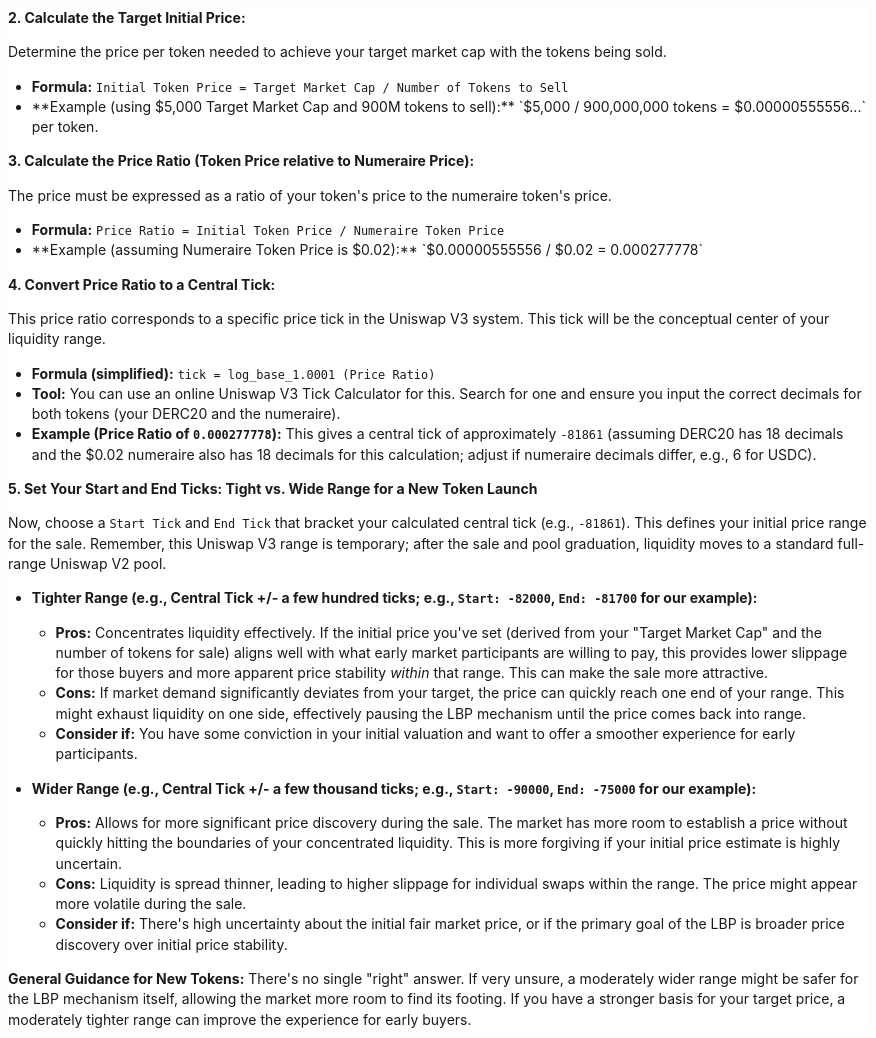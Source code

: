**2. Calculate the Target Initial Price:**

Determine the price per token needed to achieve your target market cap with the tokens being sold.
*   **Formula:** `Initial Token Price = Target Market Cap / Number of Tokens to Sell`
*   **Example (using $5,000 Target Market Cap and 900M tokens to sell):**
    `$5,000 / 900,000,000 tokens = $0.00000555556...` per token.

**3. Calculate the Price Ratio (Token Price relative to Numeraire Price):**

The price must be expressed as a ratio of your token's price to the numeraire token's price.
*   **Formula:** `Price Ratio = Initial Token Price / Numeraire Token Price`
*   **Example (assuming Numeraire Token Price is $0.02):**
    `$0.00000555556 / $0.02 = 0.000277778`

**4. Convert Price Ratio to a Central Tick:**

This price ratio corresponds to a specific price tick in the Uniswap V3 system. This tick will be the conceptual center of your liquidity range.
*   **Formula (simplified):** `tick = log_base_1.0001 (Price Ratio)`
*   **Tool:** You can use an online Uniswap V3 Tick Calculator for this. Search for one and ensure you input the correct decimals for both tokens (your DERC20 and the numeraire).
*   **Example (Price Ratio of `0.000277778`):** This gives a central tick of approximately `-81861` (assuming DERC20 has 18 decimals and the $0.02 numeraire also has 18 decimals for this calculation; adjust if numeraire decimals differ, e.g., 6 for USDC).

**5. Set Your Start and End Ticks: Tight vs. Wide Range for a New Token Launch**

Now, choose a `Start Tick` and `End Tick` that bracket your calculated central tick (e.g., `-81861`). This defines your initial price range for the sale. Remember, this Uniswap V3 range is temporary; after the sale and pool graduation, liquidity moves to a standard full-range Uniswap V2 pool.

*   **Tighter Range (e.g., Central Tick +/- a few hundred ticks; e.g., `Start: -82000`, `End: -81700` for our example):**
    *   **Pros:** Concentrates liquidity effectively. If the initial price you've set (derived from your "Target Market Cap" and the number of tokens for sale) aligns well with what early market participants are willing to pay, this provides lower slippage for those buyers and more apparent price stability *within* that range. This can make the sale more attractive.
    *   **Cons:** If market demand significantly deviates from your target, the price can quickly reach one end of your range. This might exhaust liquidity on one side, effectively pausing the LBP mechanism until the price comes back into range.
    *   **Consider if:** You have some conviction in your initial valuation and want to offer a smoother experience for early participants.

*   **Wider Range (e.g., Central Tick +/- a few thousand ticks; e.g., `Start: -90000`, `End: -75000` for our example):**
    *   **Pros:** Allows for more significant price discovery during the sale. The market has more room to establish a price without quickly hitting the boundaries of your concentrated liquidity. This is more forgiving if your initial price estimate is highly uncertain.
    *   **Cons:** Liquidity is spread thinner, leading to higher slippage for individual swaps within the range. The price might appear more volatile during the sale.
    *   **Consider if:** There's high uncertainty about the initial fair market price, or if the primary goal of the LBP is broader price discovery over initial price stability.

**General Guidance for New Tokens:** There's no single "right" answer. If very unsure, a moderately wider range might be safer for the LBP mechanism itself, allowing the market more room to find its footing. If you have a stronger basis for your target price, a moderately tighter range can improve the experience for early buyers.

+---+

> [TASK OBJECTIVE]: Copy out all lines above holding "experience".

> [EXERCISE ANSWER]:
    *   **Consider if:** You have some conviction in your initial valuation and want to offer a smoother experience for early participants.
**General Guidance for New Tokens:** There's no single "right" answer. If very unsure, a moderately wider range might be safer for the LBP mechanism itself, allowing the market more room to find its footing. If you have a stronger basis for your target price, a moderately tighter range can improve the experience for early buyers.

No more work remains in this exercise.